Information given: Begin
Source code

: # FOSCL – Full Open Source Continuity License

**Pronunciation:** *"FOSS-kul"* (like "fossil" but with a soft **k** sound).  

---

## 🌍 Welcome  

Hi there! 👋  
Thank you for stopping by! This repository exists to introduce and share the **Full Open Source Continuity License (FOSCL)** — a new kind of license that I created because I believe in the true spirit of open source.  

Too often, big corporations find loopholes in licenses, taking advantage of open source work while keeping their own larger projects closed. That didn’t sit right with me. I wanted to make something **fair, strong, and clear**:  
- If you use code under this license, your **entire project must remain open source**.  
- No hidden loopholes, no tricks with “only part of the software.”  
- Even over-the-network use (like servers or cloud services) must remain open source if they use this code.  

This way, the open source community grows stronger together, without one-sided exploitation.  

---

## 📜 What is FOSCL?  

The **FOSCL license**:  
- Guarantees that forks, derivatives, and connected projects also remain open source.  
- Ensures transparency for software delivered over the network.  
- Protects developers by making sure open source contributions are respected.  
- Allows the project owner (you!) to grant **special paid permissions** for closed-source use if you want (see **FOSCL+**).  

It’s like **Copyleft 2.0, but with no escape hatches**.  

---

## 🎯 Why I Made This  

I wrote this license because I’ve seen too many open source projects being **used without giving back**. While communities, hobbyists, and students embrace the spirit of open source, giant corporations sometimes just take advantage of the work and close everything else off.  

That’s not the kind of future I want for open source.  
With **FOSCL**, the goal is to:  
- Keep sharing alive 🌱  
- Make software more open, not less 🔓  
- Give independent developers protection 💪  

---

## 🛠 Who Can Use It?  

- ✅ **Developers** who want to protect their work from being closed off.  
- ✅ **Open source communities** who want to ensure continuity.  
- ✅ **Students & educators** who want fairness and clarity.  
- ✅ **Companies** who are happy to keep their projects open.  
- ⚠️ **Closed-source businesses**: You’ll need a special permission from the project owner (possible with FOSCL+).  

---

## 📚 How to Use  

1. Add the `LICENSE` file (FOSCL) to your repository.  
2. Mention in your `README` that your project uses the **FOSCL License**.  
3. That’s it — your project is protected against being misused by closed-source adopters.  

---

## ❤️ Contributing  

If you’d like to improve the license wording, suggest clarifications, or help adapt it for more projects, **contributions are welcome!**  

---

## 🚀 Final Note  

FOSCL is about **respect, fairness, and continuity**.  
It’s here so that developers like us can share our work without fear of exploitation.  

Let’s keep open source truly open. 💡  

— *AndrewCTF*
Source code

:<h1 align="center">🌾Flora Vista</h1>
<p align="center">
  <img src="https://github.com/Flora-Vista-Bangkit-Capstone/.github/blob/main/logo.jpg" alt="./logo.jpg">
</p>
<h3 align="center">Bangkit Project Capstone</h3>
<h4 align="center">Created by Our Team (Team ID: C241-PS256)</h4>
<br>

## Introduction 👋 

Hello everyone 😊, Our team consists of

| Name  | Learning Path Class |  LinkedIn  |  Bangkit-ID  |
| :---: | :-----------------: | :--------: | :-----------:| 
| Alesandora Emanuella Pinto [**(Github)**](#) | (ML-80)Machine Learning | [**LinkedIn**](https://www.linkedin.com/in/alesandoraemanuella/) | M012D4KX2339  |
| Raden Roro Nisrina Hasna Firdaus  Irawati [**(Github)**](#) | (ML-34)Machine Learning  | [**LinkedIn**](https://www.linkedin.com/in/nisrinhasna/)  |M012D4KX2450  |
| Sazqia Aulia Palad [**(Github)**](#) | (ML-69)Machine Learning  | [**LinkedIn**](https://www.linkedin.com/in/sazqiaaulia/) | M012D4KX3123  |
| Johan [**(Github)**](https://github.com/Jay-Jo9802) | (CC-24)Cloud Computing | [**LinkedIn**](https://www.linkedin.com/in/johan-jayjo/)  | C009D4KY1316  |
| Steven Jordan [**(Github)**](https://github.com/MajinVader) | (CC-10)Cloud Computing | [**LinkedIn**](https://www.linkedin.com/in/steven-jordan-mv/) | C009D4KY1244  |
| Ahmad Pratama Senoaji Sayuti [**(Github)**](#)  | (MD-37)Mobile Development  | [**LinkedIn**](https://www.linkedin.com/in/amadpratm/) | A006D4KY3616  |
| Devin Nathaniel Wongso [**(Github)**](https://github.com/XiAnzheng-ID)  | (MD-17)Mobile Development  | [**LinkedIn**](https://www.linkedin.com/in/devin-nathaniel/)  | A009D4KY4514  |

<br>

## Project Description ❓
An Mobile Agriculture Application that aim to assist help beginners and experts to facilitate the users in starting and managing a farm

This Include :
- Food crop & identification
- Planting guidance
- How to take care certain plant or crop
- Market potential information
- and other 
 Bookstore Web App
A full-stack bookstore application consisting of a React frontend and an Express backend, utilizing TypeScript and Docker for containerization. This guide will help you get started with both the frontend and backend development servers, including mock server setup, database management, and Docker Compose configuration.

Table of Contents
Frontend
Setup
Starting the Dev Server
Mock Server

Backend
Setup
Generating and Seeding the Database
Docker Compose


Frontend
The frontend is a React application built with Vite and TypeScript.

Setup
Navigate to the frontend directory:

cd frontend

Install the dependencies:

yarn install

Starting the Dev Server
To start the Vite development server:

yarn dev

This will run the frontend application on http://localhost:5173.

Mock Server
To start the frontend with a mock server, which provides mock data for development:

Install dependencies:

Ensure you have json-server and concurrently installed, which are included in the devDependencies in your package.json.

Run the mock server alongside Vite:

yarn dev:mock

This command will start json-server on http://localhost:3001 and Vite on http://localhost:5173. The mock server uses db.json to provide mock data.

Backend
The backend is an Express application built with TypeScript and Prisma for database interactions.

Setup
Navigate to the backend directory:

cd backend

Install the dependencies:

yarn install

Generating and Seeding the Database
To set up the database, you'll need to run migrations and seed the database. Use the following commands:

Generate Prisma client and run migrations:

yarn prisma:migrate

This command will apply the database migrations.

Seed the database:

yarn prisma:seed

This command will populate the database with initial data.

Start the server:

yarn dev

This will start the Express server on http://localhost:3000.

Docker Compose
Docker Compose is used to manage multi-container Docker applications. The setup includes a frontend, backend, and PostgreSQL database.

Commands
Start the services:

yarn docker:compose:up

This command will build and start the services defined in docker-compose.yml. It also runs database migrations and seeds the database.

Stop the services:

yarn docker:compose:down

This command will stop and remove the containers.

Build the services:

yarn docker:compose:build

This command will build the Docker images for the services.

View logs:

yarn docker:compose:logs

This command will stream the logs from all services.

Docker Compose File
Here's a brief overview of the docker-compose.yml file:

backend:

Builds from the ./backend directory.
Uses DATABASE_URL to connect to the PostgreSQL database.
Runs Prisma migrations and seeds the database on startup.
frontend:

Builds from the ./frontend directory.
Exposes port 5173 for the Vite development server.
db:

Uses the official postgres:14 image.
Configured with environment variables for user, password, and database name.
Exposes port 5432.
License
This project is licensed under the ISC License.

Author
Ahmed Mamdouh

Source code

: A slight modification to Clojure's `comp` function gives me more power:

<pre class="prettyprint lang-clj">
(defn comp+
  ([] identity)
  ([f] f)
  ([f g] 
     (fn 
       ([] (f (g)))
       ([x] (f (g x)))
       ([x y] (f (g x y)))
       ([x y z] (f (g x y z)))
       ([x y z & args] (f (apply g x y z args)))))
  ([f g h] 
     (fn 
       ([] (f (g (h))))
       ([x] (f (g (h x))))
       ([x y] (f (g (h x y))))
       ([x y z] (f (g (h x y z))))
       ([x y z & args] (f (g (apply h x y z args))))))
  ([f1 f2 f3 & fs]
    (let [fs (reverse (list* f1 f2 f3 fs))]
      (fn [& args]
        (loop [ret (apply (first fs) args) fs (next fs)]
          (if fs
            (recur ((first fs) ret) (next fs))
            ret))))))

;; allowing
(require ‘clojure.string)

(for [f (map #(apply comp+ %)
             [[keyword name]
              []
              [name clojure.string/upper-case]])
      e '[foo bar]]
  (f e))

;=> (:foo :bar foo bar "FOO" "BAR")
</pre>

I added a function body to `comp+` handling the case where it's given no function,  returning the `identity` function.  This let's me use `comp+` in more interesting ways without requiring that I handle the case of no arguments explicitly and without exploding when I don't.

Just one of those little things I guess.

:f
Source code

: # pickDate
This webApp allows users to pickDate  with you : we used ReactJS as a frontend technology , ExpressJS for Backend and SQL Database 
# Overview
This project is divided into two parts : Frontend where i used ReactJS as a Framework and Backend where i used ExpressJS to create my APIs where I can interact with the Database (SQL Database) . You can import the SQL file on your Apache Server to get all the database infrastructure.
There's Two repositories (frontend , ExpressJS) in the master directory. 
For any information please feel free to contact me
Information given: End
What the task asks ->
Starting at the first line of the listing, retype every line up to and including the one with "Hi there! 👋".

Answer to the exercise ->
Source code

: # FOSCL – Full Open Source Continuity License

**Pronunciation:** *"FOSS-kul"* (like "fossil" but with a soft **k** sound).  

---

## 🌍 Welcome  

Hi there! 👋  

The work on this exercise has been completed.